Provided data Start Marker

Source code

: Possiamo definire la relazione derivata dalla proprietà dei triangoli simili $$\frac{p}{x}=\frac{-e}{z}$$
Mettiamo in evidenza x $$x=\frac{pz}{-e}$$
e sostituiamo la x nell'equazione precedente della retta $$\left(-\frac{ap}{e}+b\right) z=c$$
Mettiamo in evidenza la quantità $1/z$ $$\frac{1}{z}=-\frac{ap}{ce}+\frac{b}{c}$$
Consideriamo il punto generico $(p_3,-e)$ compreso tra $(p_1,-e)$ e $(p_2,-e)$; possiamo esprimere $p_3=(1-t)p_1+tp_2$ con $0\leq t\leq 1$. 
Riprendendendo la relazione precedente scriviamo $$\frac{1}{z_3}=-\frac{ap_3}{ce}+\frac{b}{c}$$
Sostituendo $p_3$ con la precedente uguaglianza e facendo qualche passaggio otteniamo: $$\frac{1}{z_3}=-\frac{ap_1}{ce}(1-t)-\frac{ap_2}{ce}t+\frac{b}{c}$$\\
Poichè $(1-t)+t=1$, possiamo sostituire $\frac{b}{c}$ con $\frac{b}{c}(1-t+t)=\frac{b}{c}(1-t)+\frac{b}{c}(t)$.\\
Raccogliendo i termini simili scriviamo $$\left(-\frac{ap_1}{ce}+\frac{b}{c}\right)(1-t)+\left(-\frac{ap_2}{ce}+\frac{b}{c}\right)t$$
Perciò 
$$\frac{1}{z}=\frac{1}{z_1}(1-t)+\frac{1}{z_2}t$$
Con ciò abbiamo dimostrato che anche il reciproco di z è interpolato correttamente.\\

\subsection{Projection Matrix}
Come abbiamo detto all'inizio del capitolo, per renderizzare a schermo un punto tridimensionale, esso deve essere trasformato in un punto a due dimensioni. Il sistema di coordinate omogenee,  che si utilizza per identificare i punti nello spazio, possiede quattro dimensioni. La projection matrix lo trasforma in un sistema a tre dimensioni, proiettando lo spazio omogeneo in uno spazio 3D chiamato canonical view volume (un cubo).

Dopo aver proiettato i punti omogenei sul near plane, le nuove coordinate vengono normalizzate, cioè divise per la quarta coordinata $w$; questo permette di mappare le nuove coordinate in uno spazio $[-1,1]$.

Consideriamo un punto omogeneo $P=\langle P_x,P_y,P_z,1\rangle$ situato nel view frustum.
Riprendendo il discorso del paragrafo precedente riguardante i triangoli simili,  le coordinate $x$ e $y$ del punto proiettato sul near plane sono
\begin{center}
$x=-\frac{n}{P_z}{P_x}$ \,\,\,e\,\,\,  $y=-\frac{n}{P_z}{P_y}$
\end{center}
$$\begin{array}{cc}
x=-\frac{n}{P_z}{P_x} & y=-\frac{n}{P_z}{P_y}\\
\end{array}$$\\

Provided data End Marker
Provided data Start Marker

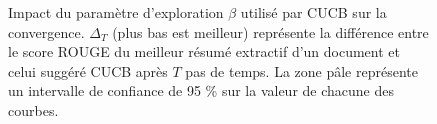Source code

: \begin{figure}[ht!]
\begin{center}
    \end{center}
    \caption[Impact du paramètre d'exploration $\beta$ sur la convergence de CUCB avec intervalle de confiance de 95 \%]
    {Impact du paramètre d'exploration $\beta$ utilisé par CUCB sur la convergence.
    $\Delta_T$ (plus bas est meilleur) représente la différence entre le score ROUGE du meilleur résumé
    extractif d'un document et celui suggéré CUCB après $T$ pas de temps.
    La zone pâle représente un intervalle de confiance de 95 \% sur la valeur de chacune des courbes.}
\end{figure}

Provided data End Marker

Directions for this task = Display each line of the data where "left" occurs.

Completed exercise =
e sostituiamo la x nell'equazione precedente della retta $$\left(-\frac{ap}{e}+b\right) z=c$$
Raccogliendo i termini simili scriviamo $$\left(-\frac{ap_1}{ce}+\frac{b}{c}\right)(1-t)+\left(-\frac{ap_2}{ce}+\frac{b}{c}\right)t$$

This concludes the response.